このように、スクリプトの中でインスタンスIDをキャッシュしており、これは6時間有効とのことなので、インスタンスIDが変わったときなどは、以下のコマンドでキャッシュをクリアする必要があります。

rm /var/tmp/aws-mon/instance-id

perlスクリプトの中の該当箇所を抜粋しています。ファイルのタイムスタンプと比較して、インスタンスIDをキャッシュしてます。

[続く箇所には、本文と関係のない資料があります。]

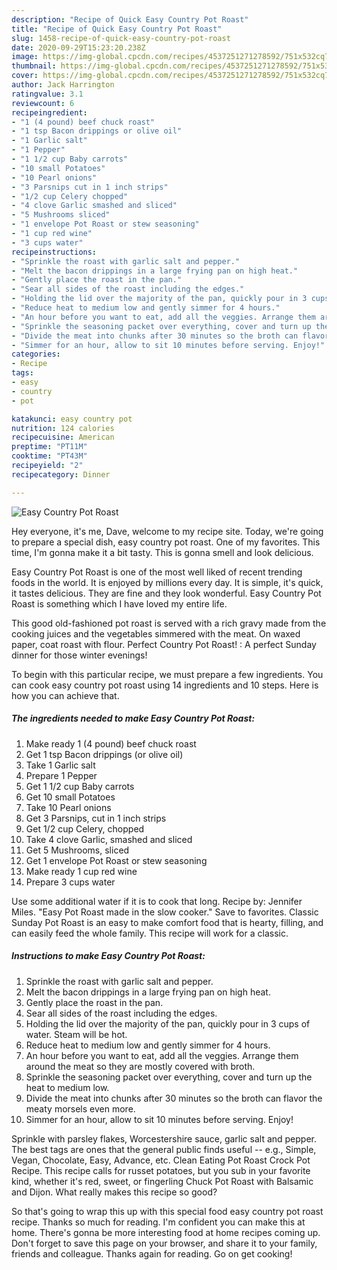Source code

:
 ```yaml
---
description: "Recipe of Quick Easy Country Pot Roast"
title: "Recipe of Quick Easy Country Pot Roast"
slug: 1458-recipe-of-quick-easy-country-pot-roast
date: 2020-09-29T15:23:20.238Z
image: https://img-global.cpcdn.com/recipes/4537251271278592/751x532cq70/easy-country-pot-roast-recipe-main-photo.jpg
thumbnail: https://img-global.cpcdn.com/recipes/4537251271278592/751x532cq70/easy-country-pot-roast-recipe-main-photo.jpg
cover: https://img-global.cpcdn.com/recipes/4537251271278592/751x532cq70/easy-country-pot-roast-recipe-main-photo.jpg
author: Jack Harrington
ratingvalue: 3.1
reviewcount: 6
recipeingredient:
- "1 (4 pound) beef chuck roast"
- "1 tsp Bacon drippings or olive oil"
- "1 Garlic salt"
- "1 Pepper"
- "1 1/2 cup Baby carrots"
- "10 small Potatoes"
- "10 Pearl onions"
- "3 Parsnips cut in 1 inch strips"
- "1/2 cup Celery chopped"
- "4 clove Garlic smashed and sliced"
- "5 Mushrooms sliced"
- "1 envelope Pot Roast or stew seasoning"
- "1 cup red wine"
- "3 cups water"
recipeinstructions:
- "Sprinkle the roast with garlic salt and pepper."
- "Melt the bacon drippings in a large frying pan on high heat."
- "Gently place the roast in the pan."
- "Sear all sides of the roast including the edges."
- "Holding the lid over the majority of the pan, quickly pour in 3 cups of water. Steam will be hot."
- "Reduce heat to medium low and gently simmer for 4 hours."
- "An hour before you want to eat, add all the veggies. Arrange them around the meat so they are mostly covered with broth."
- "Sprinkle the seasoning packet over everything, cover and turn up the heat to medium low."
- "Divide the meat into chunks after 30 minutes so the broth can flavor the meaty morsels even more."
- "Simmer for an hour, allow to sit 10 minutes before serving. Enjoy!"
categories:
- Recipe
tags:
- easy
- country
- pot

katakunci: easy country pot 
nutrition: 124 calories
recipecuisine: American
preptime: "PT11M"
cooktime: "PT43M"
recipeyield: "2"
recipecategory: Dinner

---
```



![Easy Country Pot Roast](https://img-global.cpcdn.com/recipes/4537251271278592/751x532cq70/easy-country-pot-roast-recipe-main-photo.jpg)

Hey everyone, it's me, Dave, welcome to my recipe site. Today, we're going to prepare a special dish, easy country pot roast. One of my favorites. This time, I'm gonna make it a bit tasty. This is gonna smell and look delicious.

Easy Country Pot Roast is one of the most well liked of recent trending foods in the world. It is enjoyed by millions every day. It is simple, it's quick, it tastes delicious. They are fine and they look wonderful. Easy Country Pot Roast is something which I have loved my entire life.

This good old-fashioned pot roast is served with a rich gravy made from the cooking juices and the vegetables simmered with the meat. On waxed paper, coat roast with flour. Perfect Country Pot Roast! : A perfect Sunday dinner for those winter evenings!


To begin with this particular recipe, we must prepare a few ingredients. You can cook easy country pot roast using 14 ingredients and 10 steps. Here is how you can achieve that.

<!--inarticleads1-->

##### The ingredients needed to make Easy Country Pot Roast:

1. Make ready 1 (4 pound) beef chuck roast
1. Get 1 tsp Bacon drippings (or olive oil)
1. Take 1 Garlic salt
1. Prepare 1 Pepper
1. Get 1 1/2 cup Baby carrots
1. Get 10 small Potatoes
1. Take 10 Pearl onions
1. Get 3 Parsnips, cut in 1 inch strips
1. Get 1/2 cup Celery, chopped
1. Take 4 clove Garlic, smashed and sliced
1. Get 5 Mushrooms, sliced
1. Get 1 envelope Pot Roast or stew seasoning
1. Make ready 1 cup red wine
1. Prepare 3 cups water


Use some additional water if it is to cook that long. Recipe by: Jennifer Miles. &#34;Easy Pot Roast made in the slow cooker.&#34; Save to favorites. Classic Sunday Pot Roast is an easy to make comfort food that is hearty, filling, and can easily feed the whole family. This recipe will work for a classic. 

<!--inarticleads2-->

##### Instructions to make Easy Country Pot Roast:

1. Sprinkle the roast with garlic salt and pepper.
1. Melt the bacon drippings in a large frying pan on high heat.
1. Gently place the roast in the pan.
1. Sear all sides of the roast including the edges.
1. Holding the lid over the majority of the pan, quickly pour in 3 cups of water. Steam will be hot.
1. Reduce heat to medium low and gently simmer for 4 hours.
1. An hour before you want to eat, add all the veggies. Arrange them around the meat so they are mostly covered with broth.
1. Sprinkle the seasoning packet over everything, cover and turn up the heat to medium low.
1. Divide the meat into chunks after 30 minutes so the broth can flavor the meaty morsels even more.
1. Simmer for an hour, allow to sit 10 minutes before serving. Enjoy!


Sprinkle with parsley flakes, Worcestershire sauce, garlic salt and pepper. The best tags are ones that the general public finds useful -- e.g., Simple, Vegan, Chocolate, Easy, Advance, etc. Clean Eating Pot Roast Crock Pot Recipe. This recipe calls for russet potatoes, but you sub in your favorite kind, whether it&#39;s red, sweet, or fingerling Chuck Pot Roast with Balsamic and Dijon. What really makes this recipe so good? 

So that's going to wrap this up with this special food easy country pot roast recipe. Thanks so much for reading. I'm confident you can make this at home. There's gonna be more interesting food at home recipes coming up. Don't forget to save this page on your browser, and share it to your family, friends and colleague. Thanks again for reading. Go on get cooking!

our $meta_data_ttl = 21600; # 6 hours
our $max_meta_data_ttl = 86400; # 1 day

sub read_meta_data
{
  my $resource = shift;
  my $default_ttl = shift;
  
  my $location = $ENV{'AWS_EC2CW_META_DATA'};
  if (!defined($location) || length($location) == 0) { 	 
    $location = $meta_data_loc if ($meta_data_loc); 	 
  }
  my $meta_data_ttl = $ENV{'AWS_EC2CW_META_DATA_TTL'};
  $meta_data_ttl = $default_ttl if (!defined($meta_data_ttl));
  
  my $data_value;
  if ($location)
  {
    my $filename = $location.$resource;
    if (-d $filename) {
      $data_value = `/bin/ls $filename`;
      chomp($data_value);
    } elsif (-e $filename) {
      my $updated = (stat($filename))[9];
      my $file_age = time() - $updated;
      if ($file_age < $meta_data_ttl)
      {
        open MDATA, "$filename";
        while(my $line = <MDATA>) {
          $data_value .= $line;
        }
        close MDATA;
        chomp $data_value;
      }
    }
  }
  
  return $data_value;
}

自前でシェルを作っている場合なんかは、恐らくインスタンスIDは都度取得して書いている人がほとんどだと思うのでこういう問題にはならなさそうですが、便利なツールを利用するときはドキュメントは良く読んでから使うようにしましょう、という教訓でした。

解決策

解決策として、上記モニタリングスクリプトのキャッシュ期間を0に変更するなどの方法もありますが、あまりお作法的に良い方法とも思えません。

EC2のユーザーデータで、上記で紹介したキャッシュファイルの削除コマンドを仕込んでおくのが、良いかと思います。

参考:Linux インスタンスでの起動時のコマンドの実行 - Amazon Elastic Compute Cloud

以上、同様のことでハマる人が出た時の参考になればと思います。

それでは、今日はこのへんで。濱田でした。